= Maurice Woodruff =

English astrologer

Maurice Woodruff (2 April 1916 – 28 January 1973) was an English clairvoyant and astrologer, born and raised in London. He achieved considerable fame in England. He presented his predictions to the public via newspapers and also via stage, cabaret and television appearances. His claims were disputed by sceptics.

==Biography==

In addition to his appearances on British television, Maurice hosted the hour-long programme, Maurice Woodruff Predicts, on American TV for a short run in 1969. He authored several books including The Secrets of Foretelling Your Own Future (1969), Probing the Unknown: The Personal Experiences of a Psychic (1971), and Woody (1967), a biographical account of his mother's colourful life and career.

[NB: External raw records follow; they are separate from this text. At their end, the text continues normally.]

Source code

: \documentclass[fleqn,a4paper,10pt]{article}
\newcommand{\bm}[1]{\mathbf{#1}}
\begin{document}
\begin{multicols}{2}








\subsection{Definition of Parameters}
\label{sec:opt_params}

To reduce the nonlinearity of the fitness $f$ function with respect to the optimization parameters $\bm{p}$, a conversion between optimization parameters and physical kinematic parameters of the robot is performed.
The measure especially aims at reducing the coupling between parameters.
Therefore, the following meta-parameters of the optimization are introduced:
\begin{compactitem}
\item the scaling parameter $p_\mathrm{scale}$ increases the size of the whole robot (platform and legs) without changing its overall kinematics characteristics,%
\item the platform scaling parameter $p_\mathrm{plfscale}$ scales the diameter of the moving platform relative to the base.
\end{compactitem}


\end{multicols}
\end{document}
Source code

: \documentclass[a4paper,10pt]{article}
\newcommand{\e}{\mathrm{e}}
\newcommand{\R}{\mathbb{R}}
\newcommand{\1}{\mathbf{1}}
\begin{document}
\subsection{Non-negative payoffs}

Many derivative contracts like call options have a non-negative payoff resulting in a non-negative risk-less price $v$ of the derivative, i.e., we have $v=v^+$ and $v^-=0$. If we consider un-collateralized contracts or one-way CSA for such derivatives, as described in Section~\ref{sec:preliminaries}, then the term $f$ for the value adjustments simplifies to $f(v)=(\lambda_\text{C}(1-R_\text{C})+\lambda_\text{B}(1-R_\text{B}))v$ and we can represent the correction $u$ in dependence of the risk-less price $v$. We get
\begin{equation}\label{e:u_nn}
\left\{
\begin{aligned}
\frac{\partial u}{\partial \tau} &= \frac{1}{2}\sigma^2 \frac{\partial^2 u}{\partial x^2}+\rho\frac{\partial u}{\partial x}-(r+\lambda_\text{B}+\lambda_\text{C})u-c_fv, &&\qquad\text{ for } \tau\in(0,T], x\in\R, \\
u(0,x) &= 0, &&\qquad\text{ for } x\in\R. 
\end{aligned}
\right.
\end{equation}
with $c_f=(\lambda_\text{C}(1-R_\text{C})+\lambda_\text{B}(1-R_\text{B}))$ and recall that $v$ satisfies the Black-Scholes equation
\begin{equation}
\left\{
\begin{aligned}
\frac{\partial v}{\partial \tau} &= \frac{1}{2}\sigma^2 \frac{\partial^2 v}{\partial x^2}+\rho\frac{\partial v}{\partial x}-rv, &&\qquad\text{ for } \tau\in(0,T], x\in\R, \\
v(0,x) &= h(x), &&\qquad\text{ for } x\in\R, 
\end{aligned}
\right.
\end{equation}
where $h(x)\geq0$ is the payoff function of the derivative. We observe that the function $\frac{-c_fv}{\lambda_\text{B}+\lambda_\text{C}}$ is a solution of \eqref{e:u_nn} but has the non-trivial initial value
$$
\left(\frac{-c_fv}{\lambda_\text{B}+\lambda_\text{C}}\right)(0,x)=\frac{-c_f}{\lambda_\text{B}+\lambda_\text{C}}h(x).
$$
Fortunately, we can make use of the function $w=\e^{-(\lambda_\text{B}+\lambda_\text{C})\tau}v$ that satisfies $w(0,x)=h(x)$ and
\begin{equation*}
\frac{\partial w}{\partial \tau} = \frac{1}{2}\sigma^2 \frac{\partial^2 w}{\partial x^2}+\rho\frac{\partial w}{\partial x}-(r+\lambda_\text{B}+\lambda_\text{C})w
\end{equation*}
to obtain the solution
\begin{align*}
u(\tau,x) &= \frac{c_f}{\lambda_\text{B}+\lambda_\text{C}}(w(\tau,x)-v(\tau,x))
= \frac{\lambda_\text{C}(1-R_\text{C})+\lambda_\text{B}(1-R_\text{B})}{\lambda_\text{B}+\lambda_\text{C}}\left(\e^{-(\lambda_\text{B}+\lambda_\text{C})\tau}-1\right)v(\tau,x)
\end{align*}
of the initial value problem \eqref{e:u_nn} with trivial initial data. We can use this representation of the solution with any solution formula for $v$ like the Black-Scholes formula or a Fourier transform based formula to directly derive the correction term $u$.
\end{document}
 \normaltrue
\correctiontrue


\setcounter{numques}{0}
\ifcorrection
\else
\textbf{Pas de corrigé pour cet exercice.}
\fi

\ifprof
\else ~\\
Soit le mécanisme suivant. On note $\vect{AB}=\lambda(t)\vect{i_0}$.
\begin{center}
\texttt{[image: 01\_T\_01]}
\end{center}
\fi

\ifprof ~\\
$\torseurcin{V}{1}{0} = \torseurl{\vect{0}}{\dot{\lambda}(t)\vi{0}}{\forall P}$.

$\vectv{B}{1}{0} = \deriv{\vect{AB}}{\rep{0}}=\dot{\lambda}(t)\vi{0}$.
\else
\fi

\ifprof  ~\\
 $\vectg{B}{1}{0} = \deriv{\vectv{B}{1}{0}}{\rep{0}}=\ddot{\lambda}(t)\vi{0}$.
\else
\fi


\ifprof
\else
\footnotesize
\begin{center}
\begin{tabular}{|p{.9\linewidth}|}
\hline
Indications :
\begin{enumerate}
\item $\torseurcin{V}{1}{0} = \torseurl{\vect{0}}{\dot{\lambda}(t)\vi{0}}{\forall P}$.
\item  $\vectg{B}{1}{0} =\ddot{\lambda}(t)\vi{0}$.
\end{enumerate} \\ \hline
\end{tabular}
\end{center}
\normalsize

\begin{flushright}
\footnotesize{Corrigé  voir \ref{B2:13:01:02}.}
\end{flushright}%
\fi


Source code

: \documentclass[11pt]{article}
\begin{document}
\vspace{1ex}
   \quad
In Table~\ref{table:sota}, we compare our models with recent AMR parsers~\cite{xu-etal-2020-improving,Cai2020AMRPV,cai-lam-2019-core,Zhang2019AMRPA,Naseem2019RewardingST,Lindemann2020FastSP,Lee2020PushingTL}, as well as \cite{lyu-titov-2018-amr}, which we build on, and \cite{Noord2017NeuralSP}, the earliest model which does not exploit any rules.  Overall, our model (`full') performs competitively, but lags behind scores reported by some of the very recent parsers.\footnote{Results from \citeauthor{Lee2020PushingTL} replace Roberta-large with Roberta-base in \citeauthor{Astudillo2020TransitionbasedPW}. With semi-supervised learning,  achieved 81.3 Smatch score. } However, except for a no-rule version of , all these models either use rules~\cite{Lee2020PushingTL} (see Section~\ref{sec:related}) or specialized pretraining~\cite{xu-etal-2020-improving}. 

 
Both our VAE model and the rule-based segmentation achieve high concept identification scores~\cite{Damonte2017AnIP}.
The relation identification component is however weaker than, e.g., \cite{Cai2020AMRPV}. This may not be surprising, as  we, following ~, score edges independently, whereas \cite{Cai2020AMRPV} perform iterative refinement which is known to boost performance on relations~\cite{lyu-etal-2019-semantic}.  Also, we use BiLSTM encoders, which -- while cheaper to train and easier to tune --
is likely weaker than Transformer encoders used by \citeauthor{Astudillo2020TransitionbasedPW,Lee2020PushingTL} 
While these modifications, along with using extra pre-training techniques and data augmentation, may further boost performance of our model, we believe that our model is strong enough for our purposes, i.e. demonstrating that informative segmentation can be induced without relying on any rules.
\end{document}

He had a considerable number of private clients including several well-known celebrities, one of the most famous of whom was the actor Peter Sellers. His mother was the clairvoyant Vera "Woody" Woodruff.

Woodruff was open about his homosexuality and had a long-term relationship with his manager Harry Arnold. He died in January 1973 after suffering a heart attack, aged 56, on a lecture tour in Singapore.

His ashes were returned to Britain where they were interred in London at Golders Green Crematorium. A memorial plaque was erected in the West Courtyard at the end of the columbarium there.

Woodruff was portrayed by Stephen Fry in the 2004 film The Life and Death of Peter Sellers.